Why has the political debate following Sir David Amess’s killing moved so swiftly to focus on civility in politics? It’s a reasonable question that a lot of people – including my colleague Sam Leith – have been asking. The police are treating Amess’s death as a terrorist attack, and yet other MPs have been talking about the need to stop online abuse and to encourage a more open political culture. The link between people shouting at their MPs about how they voted and the motives of Islamist terrorists is, to put it politely, somewhat unproven.
Politicians are always high-value targets for terrorists in any country, regardless of how mean or otherwise the rest of society is to them. People were much more deferential towards MPs when the IRA was busy trying – and in two cases, succeeding – to kill them. The aftermath of Ian Gow’s death, for instance, was not full of his mourning colleagues demanding that the general public be nicer to them. So why has this presumed terror attack had a different effect?

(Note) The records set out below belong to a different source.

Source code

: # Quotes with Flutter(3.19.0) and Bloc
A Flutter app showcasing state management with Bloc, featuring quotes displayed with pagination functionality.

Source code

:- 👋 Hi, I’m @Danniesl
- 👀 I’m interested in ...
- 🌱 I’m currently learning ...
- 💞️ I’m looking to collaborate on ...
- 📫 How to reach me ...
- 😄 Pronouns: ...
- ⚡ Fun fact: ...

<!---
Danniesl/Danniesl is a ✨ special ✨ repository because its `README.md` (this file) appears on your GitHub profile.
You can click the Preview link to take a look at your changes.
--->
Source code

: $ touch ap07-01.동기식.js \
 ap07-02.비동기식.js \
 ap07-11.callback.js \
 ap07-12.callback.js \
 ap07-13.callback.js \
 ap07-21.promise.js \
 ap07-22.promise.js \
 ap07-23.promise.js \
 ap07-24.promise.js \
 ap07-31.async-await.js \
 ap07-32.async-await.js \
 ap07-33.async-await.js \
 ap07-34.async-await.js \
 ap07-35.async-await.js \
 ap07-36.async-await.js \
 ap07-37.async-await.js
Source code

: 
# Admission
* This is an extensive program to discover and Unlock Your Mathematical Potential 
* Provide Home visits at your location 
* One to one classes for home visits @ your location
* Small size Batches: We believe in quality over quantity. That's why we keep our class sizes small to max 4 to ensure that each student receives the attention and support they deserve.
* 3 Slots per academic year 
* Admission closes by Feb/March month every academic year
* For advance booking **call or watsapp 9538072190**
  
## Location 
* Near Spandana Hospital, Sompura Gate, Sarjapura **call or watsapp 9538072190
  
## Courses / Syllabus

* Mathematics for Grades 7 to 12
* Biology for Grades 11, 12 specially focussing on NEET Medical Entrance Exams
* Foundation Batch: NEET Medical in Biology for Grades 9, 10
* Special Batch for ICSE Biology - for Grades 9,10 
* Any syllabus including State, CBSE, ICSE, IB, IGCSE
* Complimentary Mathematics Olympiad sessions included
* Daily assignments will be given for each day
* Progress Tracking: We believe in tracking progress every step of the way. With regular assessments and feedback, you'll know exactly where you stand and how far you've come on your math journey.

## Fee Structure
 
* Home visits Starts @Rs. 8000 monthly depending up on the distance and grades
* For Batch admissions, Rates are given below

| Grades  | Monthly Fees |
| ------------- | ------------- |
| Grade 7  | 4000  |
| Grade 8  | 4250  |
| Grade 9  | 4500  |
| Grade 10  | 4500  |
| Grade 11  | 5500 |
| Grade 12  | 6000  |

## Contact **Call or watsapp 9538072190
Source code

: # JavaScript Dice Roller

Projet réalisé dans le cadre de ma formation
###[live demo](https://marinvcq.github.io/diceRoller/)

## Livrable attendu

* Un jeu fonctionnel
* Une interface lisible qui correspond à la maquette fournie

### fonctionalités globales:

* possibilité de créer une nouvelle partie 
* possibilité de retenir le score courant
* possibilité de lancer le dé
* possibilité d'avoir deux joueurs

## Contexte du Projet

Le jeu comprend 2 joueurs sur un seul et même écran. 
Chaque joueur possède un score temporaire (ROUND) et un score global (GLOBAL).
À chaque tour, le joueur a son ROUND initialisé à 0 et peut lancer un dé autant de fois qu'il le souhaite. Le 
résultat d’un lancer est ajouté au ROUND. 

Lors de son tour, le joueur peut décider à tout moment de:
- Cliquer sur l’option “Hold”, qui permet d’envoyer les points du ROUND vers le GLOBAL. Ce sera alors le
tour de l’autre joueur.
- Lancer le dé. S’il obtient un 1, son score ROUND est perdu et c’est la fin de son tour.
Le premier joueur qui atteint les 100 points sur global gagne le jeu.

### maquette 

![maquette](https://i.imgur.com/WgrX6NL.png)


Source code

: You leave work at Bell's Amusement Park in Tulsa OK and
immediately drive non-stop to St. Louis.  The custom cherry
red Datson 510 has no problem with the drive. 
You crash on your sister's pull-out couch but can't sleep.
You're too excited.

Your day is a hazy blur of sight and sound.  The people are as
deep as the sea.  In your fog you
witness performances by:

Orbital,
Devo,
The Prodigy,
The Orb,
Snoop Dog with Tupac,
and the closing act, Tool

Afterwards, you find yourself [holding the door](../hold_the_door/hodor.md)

One of the reasons for this logical leap from MPs in particular is that the stabbing brought home to each of them how very vulnerable they still are. Even with the installation of security measures at their homes and in their constituency offices, MPs know that when they go to surgeries, they are an easy target for an attacker. Few of them have felt they are getting safer or the environment around them less hostile since Jo Cox was murdered.
Cox’s death was recent: a large number of people who were MPs then are still on the green benches now and the fresh pain of that death is another reason the debate has gone in the direction it has: there is a palpable sense of dismay in parliament that once again members are paying tribute to a colleague killed while doing their job.